In tutta la Svizzera le strade sono puntualmente congestionate ed è per tale motivo che s’intende, tramite sei progetti, ampliare diversi tratti autostradali. Se non si interviene, le automobili continueranno a rimanere imbottigliate nel traffico. Qualsiasi potenziamento dell’infrastruttura autostradale appare meglio dello status quo. Eppure decenni di ricerche (e anche un po’ di buon senso) dimostrano che il traffico è inevitabilmente destinato a ritornare a pochi anni di distanza. Una fatica di Sisifo che per definizione è destinata a fallire.

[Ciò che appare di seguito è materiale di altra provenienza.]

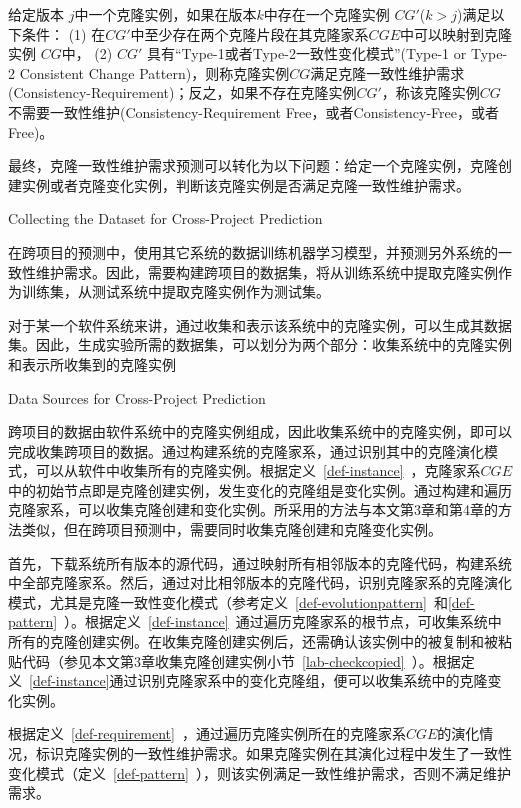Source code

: \begin{definition}[克隆一致性维护需求] 
 \label{def-requirement}
给定版本 $j$中一个克隆实例，如果在版本$k$中存在一个克隆实例 $CG'$($k>j$)满足以下条件： (1) 在$CG'$中至少存在两个克隆片段在其克隆家系$CGE$中可以映射到克隆实例 $CG$中， (2) $CG'$ 具有“Type-1或者Type-2一致性变化模式”(Type-1 or Type-2 Consistent Change Pattern)，则称克隆实例$CG$满足克隆一致性维护需求(Consistency-Requirement)；反之，如果不存在克隆实例$CG'$，称该克隆实例$CG$不需要一致性维护(Consistency-Requirement Free，或者Consistency-Free，或者Free)。
\end{definition}

最终，克隆一致性维护需求预测可以转化为以下问题：给定一个克隆实例，克隆创建实例或者克隆变化实例，判断该克隆实例是否满足克隆一致性维护需求。

{Collecting the Dataset for Cross-Project Prediction}

在跨项目的预测中，使用其它系统的数据训练机器学习模型，并预测另外系统的一致性维护需求。因此，需要构建跨项目的数据集，将从训练系统中提取克隆实例作为训练集，从测试系统中提取克隆实例作为测试集。

对于某一个软件系统来讲，通过收集和表示该系统中的克隆实例，可以生成其数据集。因此，生成实验所需的数据集，可以划分为两个部分：收集系统中的克隆实例和表示所收集到的克隆实例

{Data Sources for Cross-Project Prediction}

跨项目的数据由软件系统中的克隆实例组成，因此收集系统中的克隆实例，即可以完成收集跨项目的数据。通过构建系统的克隆家系，通过识别其中的克隆演化模式，可以从软件中收集所有的克隆实例。根据定义~\ref{def-instance}~，克隆家系$CGE$中的初始节点即是克隆创建实例，发生变化的克隆组是变化实例。通过构建和遍历克隆家系，可以收集克隆创建和变化实例。所采用的方法与本文第3章和第4章的方法类似，但在跨项目预测中，需要同时收集克隆创建和克隆变化实例。

首先，下载系统所有版本的源代码，通过映射所有相邻版本的克隆代码，构建系统中全部克隆家系。然后，通过对比相邻版本的克隆代码，识别克隆家系的克隆演化模式，尤其是克隆一致性变化模式（参考定义~\ref{def-evolutionpattern}~和\ref{def-pattern}~）。根据定义~\ref{def-instance}~通过遍历克隆家系的根节点，可收集系统中所有的克隆创建实例。在收集克隆创建实例后，还需确认该实例中的被复制和被粘贴代码（参见本文第3章收集克隆创建实例小节~\ref{lab-checkcopied}~）。根据定义~\ref{def-instance}通过识别克隆家系中的变化克隆组，便可以收集系统中的克隆变化实例。

根据定义~\ref{def-requirement}~，通过遍历克隆实例所在的克隆家系$CGE$的演化情况，标识克隆实例的一致性维护需求。如果克隆实例在其演化过程中发生了一致性变化模式（定义~\ref{def-pattern}~），则该实例满足一致性维护需求，否则不满足维护需求。

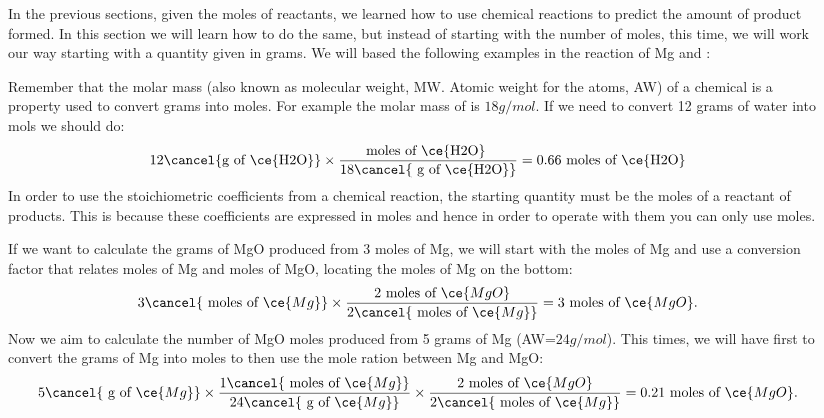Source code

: \documentclass[main.tex]{subfiles}
\begin{document}
\begin{description}
\item[] 
In the previous sections, given the moles of reactants, we learned how to use chemical reactions to predict the amount of product formed. In this section we will learn how to do the same, but instead of starting with the number of moles, this time, we will work our way starting with a quantity given in grams. We will based the following examples in the reaction of Mg and :
\begin{center}\end{center}
\item[] 
Remember that the molar mass (also known as molecular weight, MW. Atomic weight for the atoms, AW) of a chemical is a property used to convert grams into moles. For example the molar mass of  is $18g/mol$. If we need to convert 12 grams of water into mols we should do:
 \begin{equation*}
12  \cancel{\text{g of \ce{H2O}}} \times 
\dfrac{\text{moles of \ce{H2O} }} { 18\cancel{\text{ g of \ce{H2O}}} } 
=\text{0.66 moles of \ce{H2O}}
\end{equation*}
In order to use the stoichiometric coefficients from a chemical reaction, the starting quantity must be the moles of a reactant of products. This is because these coefficients are expressed in moles and hence in order to operate with them you can only use moles. 
\item[] 
If we want to calculate the grams of MgO produced from 3 moles of Mg, we will start with the moles of Mg and use a conversion factor that relates moles of Mg and moles of MgO, locating the moles of Mg on the bottom:
\begin{equation*}
3\cancel{\text{ moles of }\ce{Mg}} \times \dfrac{\text{2 moles of }\ce{MgO}}{2\cancel{\text{ moles of }\ce{Mg}}}=3\text{ moles of }\ce{MgO}.
\end{equation*}
Now we aim to calculate the number of MgO moles produced from 5 grams of Mg (AW=$24g/mol$). This times, we will have first to convert the grams of Mg into moles to then use the mole ration between Mg and MgO:
\begin{equation*}
5\cancel{\text{ g of }\ce{Mg}}   \times  \dfrac{1 \cancel{\text{ moles of }\ce{Mg}}}{24\cancel{\text{ g of }\ce{Mg}}}
 \times \dfrac{\text{2 moles of }\ce{MgO}}{2\cancel{\text{ moles of }\ce{Mg}}}=0.21\text{ moles of }\ce{MgO}.
\end{equation*}


\end{description}
\end{document}
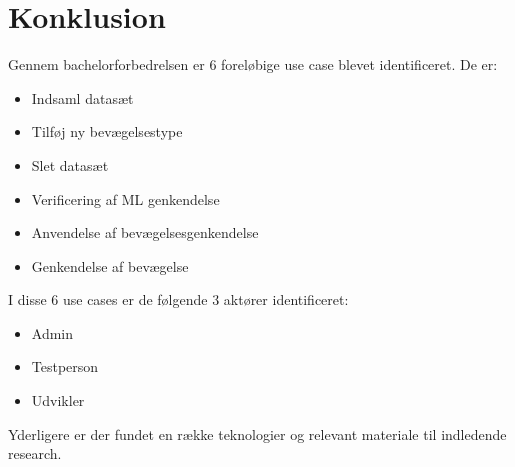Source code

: \thispagestyle{fancy}
\chapter{Konklusion}
\label{chp:konklusion}
Gennem bachelorforbedrelsen er 6 foreløbige use case blevet identificeret. De er:
\begin{itemize}
	\item Indsaml datasæt
	\item Tilføj ny bevægelsestype
	\item Slet datasæt
	\item Verificering af ML genkendelse
	\item Anvendelse af bevægelsesgenkendelse
	\item Genkendelse af bevægelse
\end{itemize}
I disse 6 use cases er de følgende 3 aktører identificeret:
\begin{itemize}
	\item Admin
	\item Testperson
	\item Udvikler
\end{itemize}
Yderligere er der fundet en række teknologier og relevant materiale til indledende research.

I problemi legati alla mobilità sono stati risolti per decenni costruendo di più, pezzo per pezzo e ampliando quanto già c’era. La pianificazione del territorio ha per lungo tempo privilegiato l’uso dell’automobile, che ha sempre più occupato spazio e terreno. Negli ultimi 50 anni la politica dei trasporti si è basata principalmente sul traffico motorizzato individuale. Aggiungendo ulteriori corsie ad un’autostrada si induce un uso del territorio maggiormente orientato all’automobile, non solo puntualmente ma per quanto riguarda l’intero sistema dei trasporti. È finalmente ora di mettere in discussione la mobilità fossile, basata su una logica espansiva.
Negli ultimi anni il costo per chilometro di tracciato autostradale è esploso, in parte a causa della crescente scarsità di terreno e spazio. Va inoltre tenuto conto di diverse esternalità negative: aumento del rumore, dell’inquinamento da microplastiche dovuto all’abrasione degli pneumatici e delle emissioni di gas a effetto serra. Le emissioni legate ai trasporti rappresentano già oggi ⅓ delle emissioni totali della Svizzera. Appare dunque chiaro che un ampliamento delle autostrade non sia compatibile con la legge sul clima e il raggiungimento della neutralità climatica.